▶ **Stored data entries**
--- START ---
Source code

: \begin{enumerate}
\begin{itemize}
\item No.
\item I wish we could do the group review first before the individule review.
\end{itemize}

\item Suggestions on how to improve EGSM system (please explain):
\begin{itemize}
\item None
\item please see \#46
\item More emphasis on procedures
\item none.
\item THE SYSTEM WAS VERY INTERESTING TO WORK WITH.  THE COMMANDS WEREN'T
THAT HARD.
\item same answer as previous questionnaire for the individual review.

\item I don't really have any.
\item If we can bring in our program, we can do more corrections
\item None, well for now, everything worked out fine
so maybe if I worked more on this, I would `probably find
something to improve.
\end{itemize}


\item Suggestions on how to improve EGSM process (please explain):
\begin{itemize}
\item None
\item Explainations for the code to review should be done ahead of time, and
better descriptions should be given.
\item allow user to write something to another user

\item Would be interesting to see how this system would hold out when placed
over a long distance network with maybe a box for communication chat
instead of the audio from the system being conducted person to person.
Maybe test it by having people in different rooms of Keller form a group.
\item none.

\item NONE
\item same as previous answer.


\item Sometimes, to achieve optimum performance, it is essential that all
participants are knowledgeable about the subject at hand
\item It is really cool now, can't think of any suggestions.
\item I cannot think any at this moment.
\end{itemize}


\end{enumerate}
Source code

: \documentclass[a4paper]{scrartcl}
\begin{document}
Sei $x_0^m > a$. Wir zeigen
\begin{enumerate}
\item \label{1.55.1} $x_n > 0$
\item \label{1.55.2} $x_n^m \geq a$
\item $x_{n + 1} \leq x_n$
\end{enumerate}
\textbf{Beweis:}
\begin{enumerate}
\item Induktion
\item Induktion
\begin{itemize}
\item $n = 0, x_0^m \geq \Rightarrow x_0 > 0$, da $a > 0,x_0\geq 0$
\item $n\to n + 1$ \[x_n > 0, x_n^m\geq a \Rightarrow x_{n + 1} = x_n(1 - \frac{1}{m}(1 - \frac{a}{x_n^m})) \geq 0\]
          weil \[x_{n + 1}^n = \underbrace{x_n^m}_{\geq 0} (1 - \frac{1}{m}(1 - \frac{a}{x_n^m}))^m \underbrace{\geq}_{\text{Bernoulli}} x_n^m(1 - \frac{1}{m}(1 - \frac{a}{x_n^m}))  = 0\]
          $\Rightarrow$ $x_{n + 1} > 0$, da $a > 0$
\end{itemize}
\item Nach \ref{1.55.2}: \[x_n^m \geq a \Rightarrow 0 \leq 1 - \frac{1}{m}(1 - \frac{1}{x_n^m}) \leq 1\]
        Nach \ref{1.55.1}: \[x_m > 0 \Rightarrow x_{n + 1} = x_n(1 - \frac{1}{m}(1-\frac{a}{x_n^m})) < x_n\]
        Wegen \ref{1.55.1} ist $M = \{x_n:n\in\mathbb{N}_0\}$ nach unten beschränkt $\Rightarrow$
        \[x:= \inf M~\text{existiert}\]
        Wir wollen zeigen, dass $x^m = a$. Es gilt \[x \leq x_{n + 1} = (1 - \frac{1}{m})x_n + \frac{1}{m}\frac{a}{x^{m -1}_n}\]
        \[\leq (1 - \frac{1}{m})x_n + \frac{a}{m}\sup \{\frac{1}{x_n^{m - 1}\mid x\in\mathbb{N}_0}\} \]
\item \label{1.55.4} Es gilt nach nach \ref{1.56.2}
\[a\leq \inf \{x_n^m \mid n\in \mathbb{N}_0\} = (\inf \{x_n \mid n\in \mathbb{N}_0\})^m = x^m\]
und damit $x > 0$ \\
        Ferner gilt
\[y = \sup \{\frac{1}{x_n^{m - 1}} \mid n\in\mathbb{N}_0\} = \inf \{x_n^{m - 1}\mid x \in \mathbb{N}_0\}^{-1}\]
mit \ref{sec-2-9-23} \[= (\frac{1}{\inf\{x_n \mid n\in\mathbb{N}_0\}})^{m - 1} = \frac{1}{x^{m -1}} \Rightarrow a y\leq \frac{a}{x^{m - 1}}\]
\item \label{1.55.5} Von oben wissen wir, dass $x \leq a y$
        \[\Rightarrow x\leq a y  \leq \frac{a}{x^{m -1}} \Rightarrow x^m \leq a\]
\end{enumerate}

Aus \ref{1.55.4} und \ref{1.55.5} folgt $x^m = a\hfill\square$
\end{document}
--- END ---
▶ **WORK INSTRUCTIONS**
The records above should be restated word for word in their entirety.

▶ **REPLY TO THE EXERCISE**
Source code

: \begin{enumerate}
\begin{itemize}
\item No.
\item I wish we could do the group review first before the individule review.
\end{itemize}

\item Suggestions on how to improve EGSM system (please explain):
\begin{itemize}
\item None
\item please see \#46
\item More emphasis on procedures
\item none.
\item THE SYSTEM WAS VERY INTERESTING TO WORK WITH.  THE COMMANDS WEREN'T
THAT HARD.
\item same answer as previous questionnaire for the individual review.

\item I don't really have any.
\item If we can bring in our program, we can do more corrections
\item None, well for now, everything worked out fine
so maybe if I worked more on this, I would `probably find
something to improve.
\end{itemize}


\item Suggestions on how to improve EGSM process (please explain):
\begin{itemize}
\item None
\item Explainations for the code to review should be done ahead of time, and
better descriptions should be given.
\item allow user to write something to another user

\item Would be interesting to see how this system would hold out when placed
over a long distance network with maybe a box for communication chat
instead of the audio from the system being conducted person to person.
Maybe test it by having people in different rooms of Keller form a group.
\item none.

\item NONE
\item same as previous answer.


\item Sometimes, to achieve optimum performance, it is essential that all
participants are knowledgeable about the subject at hand
\item It is really cool now, can't think of any suggestions.
\item I cannot think any at this moment.
\end{itemize}


\end{enumerate}
Source code

: \documentclass[a4paper]{scrartcl}
\begin{document}
Sei $x_0^m > a$. Wir zeigen
\begin{enumerate}
\item \label{1.55.1} $x_n > 0$
\item \label{1.55.2} $x_n^m \geq a$
\item $x_{n + 1} \leq x_n$
\end{enumerate}
\textbf{Beweis:}
\begin{enumerate}
\item Induktion
\item Induktion
\begin{itemize}
\item $n = 0, x_0^m \geq \Rightarrow x_0 > 0$, da $a > 0,x_0\geq 0$
\item $n\to n + 1$ \[x_n > 0, x_n^m\geq a \Rightarrow x_{n + 1} = x_n(1 - \frac{1}{m}(1 - \frac{a}{x_n^m})) \geq 0\]
          weil \[x_{n + 1}^n = \underbrace{x_n^m}_{\geq 0} (1 - \frac{1}{m}(1 - \frac{a}{x_n^m}))^m \underbrace{\geq}_{\text{Bernoulli}} x_n^m(1 - \frac{1}{m}(1 - \frac{a}{x_n^m}))  = 0\]
          $\Rightarrow$ $x_{n + 1} > 0$, da $a > 0$
\end{itemize}
\item Nach \ref{1.55.2}: \[x_n^m \geq a \Rightarrow 0 \leq 1 - \frac{1}{m}(1 - \frac{1}{x_n^m}) \leq 1\]
        Nach \ref{1.55.1}: \[x_m > 0 \Rightarrow x_{n + 1} = x_n(1 - \frac{1}{m}(1-\frac{a}{x_n^m})) < x_n\]
        Wegen \ref{1.55.1} ist $M = \{x_n:n\in\mathbb{N}_0\}$ nach unten beschränkt $\Rightarrow$
        \[x:= \inf M~\text{existiert}\]
        Wir wollen zeigen, dass $x^m = a$. Es gilt \[x \leq x_{n + 1} = (1 - \frac{1}{m})x_n + \frac{1}{m}\frac{a}{x^{m -1}_n}\]
        \[\leq (1 - \frac{1}{m})x_n + \frac{a}{m}\sup \{\frac{1}{x_n^{m - 1}\mid x\in\mathbb{N}_0}\} \]
\item \label{1.55.4} Es gilt nach nach \ref{1.56.2}
\[a\leq \inf \{x_n^m \mid n\in \mathbb{N}_0\} = (\inf \{x_n \mid n\in \mathbb{N}_0\})^m = x^m\]
und damit $x > 0$ \\
        Ferner gilt
\[y = \sup \{\frac{1}{x_n^{m - 1}} \mid n\in\mathbb{N}_0\} = \inf \{x_n^{m - 1}\mid x \in \mathbb{N}_0\}^{-1}\]
mit \ref{sec-2-9-23} \[= (\frac{1}{\inf\{x_n \mid n\in\mathbb{N}_0\}})^{m - 1} = \frac{1}{x^{m -1}} \Rightarrow a y\leq \frac{a}{x^{m - 1}}\]
\item \label{1.55.5} Von oben wissen wir, dass $x \leq a y$
        \[\Rightarrow x\leq a y  \leq \frac{a}{x^{m -1}} \Rightarrow x^m \leq a\]
\end{enumerate}

Aus \ref{1.55.4} und \ref{1.55.5} folgt $x^m = a\hfill\square$
\end{document}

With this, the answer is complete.